WORK TO BE COMPLETED: Down to the last line, retype each line of the entries exactly, starting with the one that contains "the failed topologies".

[SUPPLIED ENTRIES — start]

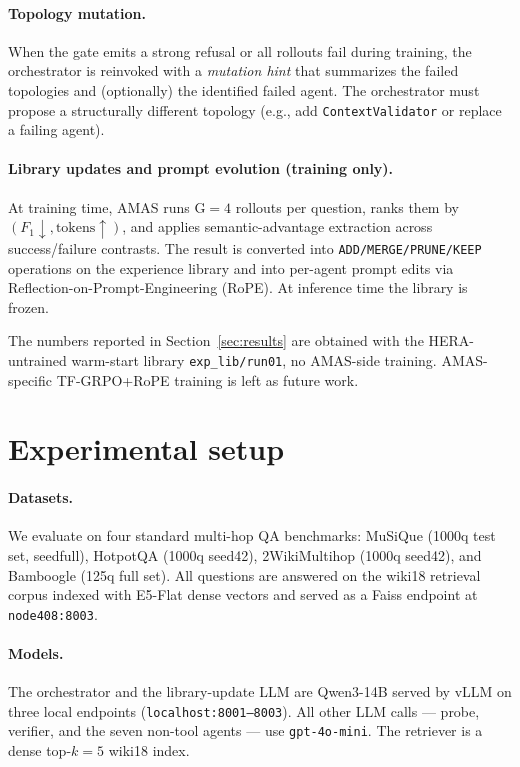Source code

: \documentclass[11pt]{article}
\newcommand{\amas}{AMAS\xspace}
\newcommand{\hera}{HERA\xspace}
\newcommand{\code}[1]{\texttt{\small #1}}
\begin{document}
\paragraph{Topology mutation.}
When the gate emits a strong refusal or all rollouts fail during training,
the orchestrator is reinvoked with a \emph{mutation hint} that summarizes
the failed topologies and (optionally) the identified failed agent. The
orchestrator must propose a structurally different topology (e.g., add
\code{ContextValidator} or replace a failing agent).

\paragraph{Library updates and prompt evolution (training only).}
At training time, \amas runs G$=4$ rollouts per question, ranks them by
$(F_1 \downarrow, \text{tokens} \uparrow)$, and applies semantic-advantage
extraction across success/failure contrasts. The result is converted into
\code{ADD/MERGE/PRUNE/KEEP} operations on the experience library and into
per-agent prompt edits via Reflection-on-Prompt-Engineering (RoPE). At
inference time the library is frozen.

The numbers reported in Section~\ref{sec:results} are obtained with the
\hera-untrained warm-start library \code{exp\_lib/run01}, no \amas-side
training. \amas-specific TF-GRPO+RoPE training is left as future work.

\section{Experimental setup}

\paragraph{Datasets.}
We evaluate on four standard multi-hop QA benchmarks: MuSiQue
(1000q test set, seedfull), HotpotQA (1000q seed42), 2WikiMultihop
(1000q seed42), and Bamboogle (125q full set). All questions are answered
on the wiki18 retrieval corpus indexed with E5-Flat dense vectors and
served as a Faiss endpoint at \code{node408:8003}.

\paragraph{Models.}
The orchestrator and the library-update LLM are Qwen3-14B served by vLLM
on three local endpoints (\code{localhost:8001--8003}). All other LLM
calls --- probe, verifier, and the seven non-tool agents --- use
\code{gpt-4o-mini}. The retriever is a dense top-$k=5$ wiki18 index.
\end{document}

[SUPPLIED ENTRIES — finish]

ANSWER TO THIS TASK:
the failed topologies and (optionally) the identified failed agent. The
orchestrator must propose a structurally different topology (e.g., add
\code{ContextValidator} or replace a failing agent).

\paragraph{Library updates and prompt evolution (training only).}
At training time, \amas runs G$=4$ rollouts per question, ranks them by
$(F_1 \downarrow, \text{tokens} \uparrow)$, and applies semantic-advantage
extraction across success/failure contrasts. The result is converted into
\code{ADD/MERGE/PRUNE/KEEP} operations on the experience library and into
per-agent prompt edits via Reflection-on-Prompt-Engineering (RoPE). At
inference time the library is frozen.

The numbers reported in Section~\ref{sec:results} are obtained with the
\hera-untrained warm-start library \code{exp\_lib/run01}, no \amas-side
training. \amas-specific TF-GRPO+RoPE training is left as future work.

\section{Experimental setup}

\paragraph{Datasets.}
We evaluate on four standard multi-hop QA benchmarks: MuSiQue
(1000q test set, seedfull), HotpotQA (1000q seed42), 2WikiMultihop
(1000q seed42), and Bamboogle (125q full set). All questions are answered
on the wiki18 retrieval corpus indexed with E5-Flat dense vectors and
served as a Faiss endpoint at \code{node408:8003}.

\paragraph{Models.}
The orchestrator and the library-update LLM are Qwen3-14B served by vLLM
on three local endpoints (\code{localhost:8001--8003}). All other LLM
calls --- probe, verifier, and the seven non-tool agents --- use
\code{gpt-4o-mini}. The retriever is a dense top-$k=5$ wiki18 index.
\end{document}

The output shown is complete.